### What needs to be done
Print the data exactly. Omit the pictures.

### Exercise data
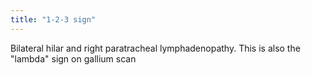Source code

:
 ```yaml
---
title: "1-2-3 sign"
---
```

Bilateral hilar and right paratracheal lymphadenopathy. This is also the &quot;lambda&quot; sign on gallium scan

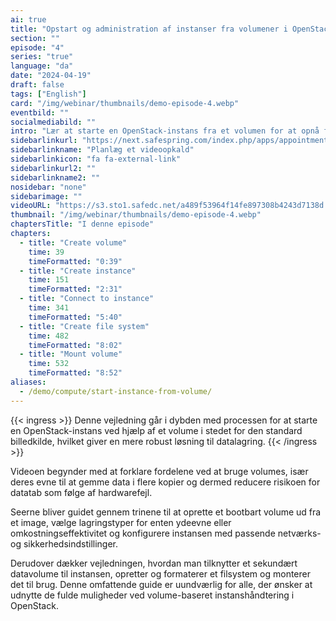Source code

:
 ```yaml
---
ai: true
title: "Opstart og administration af instanser fra volumener i OpenStack"
section: ""
episode: "4"
series: "true"
language: "da"
date: "2024-04-19"
draft: false
tags: ["English"]
card: "/img/webinar/thumbnails/demo-episode-4.webp"
eventbild: ""
socialmediabild: ""
intro: "Lær at starte en OpenStack-instans fra et volumen for at opnå forbedret datarobusthed og flere lagringsmuligheder."
sidebarlinkurl: "https://next.safespring.com/index.php/apps/appointments/embed/VOZl8W1TrMMEFQ%3D%3D/form"
sidebarlinkname: "Planlæg et videoopkald"
sidebarlinkicon: "fa fa-external-link"
sidebarlinkurl2: ""
sidebarlinkname2: ""
nosidebar: "none"
sidebarimage: ""
videoURL: "https://s3.sto1.safedc.net/a489f53964f14fe897308b4243d7138d:processedvideos/safespring-demo-episode-4-start-instance-from-volume/master.m3u8"
thumbnail: "/img/webinar/thumbnails/demo-episode-4.webp"
chaptersTitle: "I denne episode"
chapters:
  - title: "Create volume"
    time: 39
    timeFormatted: "0:39"
  - title: "Create instance"
    time: 151
    timeFormatted: "2:31"
  - title: "Connect to instance"
    time: 341
    timeFormatted: "5:40"
  - title: "Create file system"
    time: 482
    timeFormatted: "8:02"
  - title: "Mount volume"
    time: 532
    timeFormatted: "8:52"
aliases:
  - /demo/compute/start-instance-from-volume/
---
```


{{< ingress >}}
Denne vejledning går i dybden med processen for at starte en OpenStack-instans ved hjælp af et volume i stedet for den standard billedkilde, hvilket giver en mere robust løsning til datalagring.
{{< /ingress >}}

Videoen begynder med at forklare fordelene ved at bruge volumes, især deres evne til at gemme data i flere kopier og dermed reducere risikoen for datatab som følge af hardwarefejl.

Seerne bliver guidet gennem trinene til at oprette et bootbart volume ud fra et image, vælge lagringstyper for enten ydeevne eller omkostningseffektivitet og konfigurere instansen med passende netværks- og sikkerhedsindstillinger.

Derudover dækker vejledningen, hvordan man tilknytter et sekundært datavolume til instansen, opretter og formaterer et filsystem og monterer det til brug. Denne omfattende guide er uundværlig for alle, der ønsker at udnytte de fulde muligheder ved volume-baseret instanshåndtering i OpenStack.
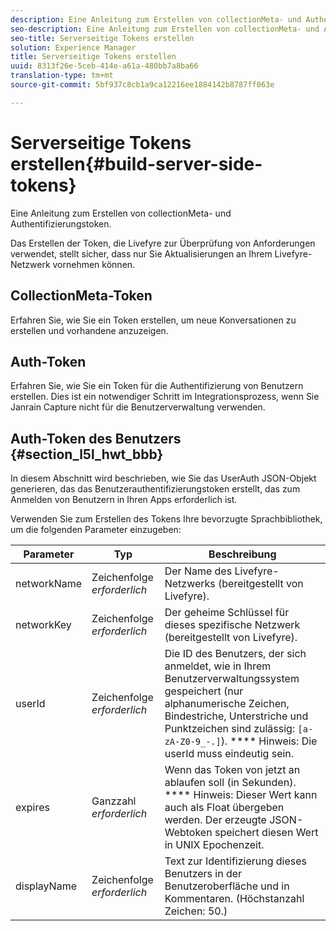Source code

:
 ```yaml
---
description: Eine Anleitung zum Erstellen von collectionMeta- und Authentifizierungstoken.
seo-description: Eine Anleitung zum Erstellen von collectionMeta- und Authentifizierungstoken.
seo-title: Serverseitige Tokens erstellen
solution: Experience Manager
title: Serverseitige Tokens erstellen
uuid: 8313f26e-5ceb-414e-a61a-480bb7a8ba66
translation-type: tm+mt
source-git-commit: 5bf937c8cb1a9ca12216ee1884142b8787ff063e

---
```



# Serverseitige Tokens erstellen{#build-server-side-tokens}

Eine Anleitung zum Erstellen von collectionMeta- und Authentifizierungstoken.

Das Erstellen der Token, die Livefyre zur Überprüfung von Anforderungen verwendet, stellt sicher, dass nur Sie Aktualisierungen an Ihrem Livefyre-Netzwerk vornehmen können.

## CollectionMeta-Token

Erfahren Sie, wie Sie ein Token erstellen, um neue Konversationen zu erstellen und vorhandene anzuzeigen.

## Auth-Token

Erfahren Sie, wie Sie ein Token für die Authentifizierung von Benutzern erstellen. Dies ist ein notwendiger Schritt im Integrationsprozess, wenn Sie Janrain Capture nicht für die Benutzerverwaltung verwenden.

## Auth-Token des Benutzers {#section_l5l_hwt_bbb}

In diesem Abschnitt wird beschrieben, wie Sie das UserAuth JSON-Objekt generieren, das das Benutzerauthentifizierungstoken erstellt, das zum Anmelden von Benutzern in Ihren Apps erforderlich ist.

Verwenden Sie zum Erstellen des Tokens Ihre bevorzugte Sprachbibliothek, um die folgenden Parameter einzugeben:

| Parameter | Typ | Beschreibung |
|---|---|---|
| networkName | Zeichenfolge *erforderlich* | Der Name des Livefyre-Netzwerks (bereitgestellt von Livefyre). |
| networkKey | Zeichenfolge *erforderlich* | Der geheime Schlüssel für dieses spezifische Netzwerk (bereitgestellt von Livefyre). |
| userId | Zeichenfolge *erforderlich* | Die ID des Benutzers, der sich anmeldet, wie in Ihrem Benutzerverwaltungssystem gespeichert (nur alphanumerische Zeichen, Bindestriche, Unterstriche und Punktzeichen sind zulässig: `[a-zA-Z0-9_-.]`). **** Hinweis: Die userId muss eindeutig sein. |
| expires | Ganzzahl *erforderlich* | Wenn das Token von jetzt an ablaufen soll (in Sekunden). **** Hinweis: Dieser Wert kann auch als Float übergeben werden. Der erzeugte JSON-Webtoken speichert diesen Wert in UNIX Epochenzeit. |
| displayName | Zeichenfolge *erforderlich* | Text zur Identifizierung dieses Benutzers in der Benutzeroberfläche und in Kommentaren. (Höchstanzahl Zeichen: 50.) |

### Answer space
Source code

:
 ```yaml
---
title: "1-2-3 sign"
---
```

Bilateral hilar and right paratracheal lymphadenopathy. This is also the &quot;lambda&quot; sign on gallium scan

Source code

:
 ```yaml
---
ai: true
title: "Opstart og administration af instanser fra volumener i OpenStack"
section: ""
episode: "4"
series: "true"
language: "da"
date: "2024-04-19"
draft: false
tags: ["English"]
card: "/img/webinar/thumbnails/demo-episode-4.webp"
eventbild: ""
socialmediabild: ""
intro: "Lær at starte en OpenStack-instans fra et volumen for at opnå forbedret datarobusthed og flere lagringsmuligheder."
sidebarlinkurl: "https://next.safespring.com/index.php/apps/appointments/embed/VOZl8W1TrMMEFQ%3D%3D/form"
sidebarlinkname: "Planlæg et videoopkald"
sidebarlinkicon: "fa fa-external-link"
sidebarlinkurl2: ""
sidebarlinkname2: ""
nosidebar: "none"
sidebarimage: ""
videoURL: "https://s3.sto1.safedc.net/a489f53964f14fe897308b4243d7138d:processedvideos/safespring-demo-episode-4-start-instance-from-volume/master.m3u8"
thumbnail: "/img/webinar/thumbnails/demo-episode-4.webp"
chaptersTitle: "I denne episode"
chapters:
  - title: "Create volume"
    time: 39
    timeFormatted: "0:39"
  - title: "Create instance"
    time: 151
    timeFormatted: "2:31"
  - title: "Connect to instance"
    time: 341
    timeFormatted: "5:40"
  - title: "Create file system"
    time: 482
    timeFormatted: "8:02"
  - title: "Mount volume"
    time: 532
    timeFormatted: "8:52"
aliases:
  - /demo/compute/start-instance-from-volume/
---
```


{{< ingress >}}
Denne vejledning går i dybden med processen for at starte en OpenStack-instans ved hjælp af et volume i stedet for den standard billedkilde, hvilket giver en mere robust løsning til datalagring.
{{< /ingress >}}

Videoen begynder med at forklare fordelene ved at bruge volumes, især deres evne til at gemme data i flere kopier og dermed reducere risikoen for datatab som følge af hardwarefejl.

Seerne bliver guidet gennem trinene til at oprette et bootbart volume ud fra et image, vælge lagringstyper for enten ydeevne eller omkostningseffektivitet og konfigurere instansen med passende netværks- og sikkerhedsindstillinger.

Derudover dækker vejledningen, hvordan man tilknytter et sekundært datavolume til instansen, opretter og formaterer et filsystem og monterer det til brug. Denne omfattende guide er uundværlig for alle, der ønsker at udnytte de fulde muligheder ved volume-baseret instanshåndtering i OpenStack.
Source code

:
 ```yaml
---
description: Eine Anleitung zum Erstellen von collectionMeta- und Authentifizierungstoken.
seo-description: Eine Anleitung zum Erstellen von collectionMeta- und Authentifizierungstoken.
seo-title: Serverseitige Tokens erstellen
solution: Experience Manager
title: Serverseitige Tokens erstellen
uuid: 8313f26e-5ceb-414e-a61a-480bb7a8ba66
translation-type: tm+mt
source-git-commit: 5bf937c8cb1a9ca12216ee1884142b8787ff063e

---
```



# Serverseitige Tokens erstellen{#build-server-side-tokens}

Eine Anleitung zum Erstellen von collectionMeta- und Authentifizierungstoken.

Das Erstellen der Token, die Livefyre zur Überprüfung von Anforderungen verwendet, stellt sicher, dass nur Sie Aktualisierungen an Ihrem Livefyre-Netzwerk vornehmen können.

## CollectionMeta-Token

Erfahren Sie, wie Sie ein Token erstellen, um neue Konversationen zu erstellen und vorhandene anzuzeigen.

## Auth-Token

Erfahren Sie, wie Sie ein Token für die Authentifizierung von Benutzern erstellen. Dies ist ein notwendiger Schritt im Integrationsprozess, wenn Sie Janrain Capture nicht für die Benutzerverwaltung verwenden.

## Auth-Token des Benutzers {#section_l5l_hwt_bbb}

In diesem Abschnitt wird beschrieben, wie Sie das UserAuth JSON-Objekt generieren, das das Benutzerauthentifizierungstoken erstellt, das zum Anmelden von Benutzern in Ihren Apps erforderlich ist.

Verwenden Sie zum Erstellen des Tokens Ihre bevorzugte Sprachbibliothek, um die folgenden Parameter einzugeben:

| Parameter | Typ | Beschreibung |
|---|---|---|
| networkName | Zeichenfolge *erforderlich* | Der Name des Livefyre-Netzwerks (bereitgestellt von Livefyre). |
| networkKey | Zeichenfolge *erforderlich* | Der geheime Schlüssel für dieses spezifische Netzwerk (bereitgestellt von Livefyre). |
| userId | Zeichenfolge *erforderlich* | Die ID des Benutzers, der sich anmeldet, wie in Ihrem Benutzerverwaltungssystem gespeichert (nur alphanumerische Zeichen, Bindestriche, Unterstriche und Punktzeichen sind zulässig: `[a-zA-Z0-9_-.]`). **** Hinweis: Die userId muss eindeutig sein. |
| expires | Ganzzahl *erforderlich* | Wenn das Token von jetzt an ablaufen soll (in Sekunden). **** Hinweis: Dieser Wert kann auch als Float übergeben werden. Der erzeugte JSON-Webtoken speichert diesen Wert in UNIX Epochenzeit. |
| displayName | Zeichenfolge *erforderlich* | Text zur Identifizierung dieses Benutzers in der Benutzeroberfläche und in Kommentaren. (Höchstanzahl Zeichen: 50.) |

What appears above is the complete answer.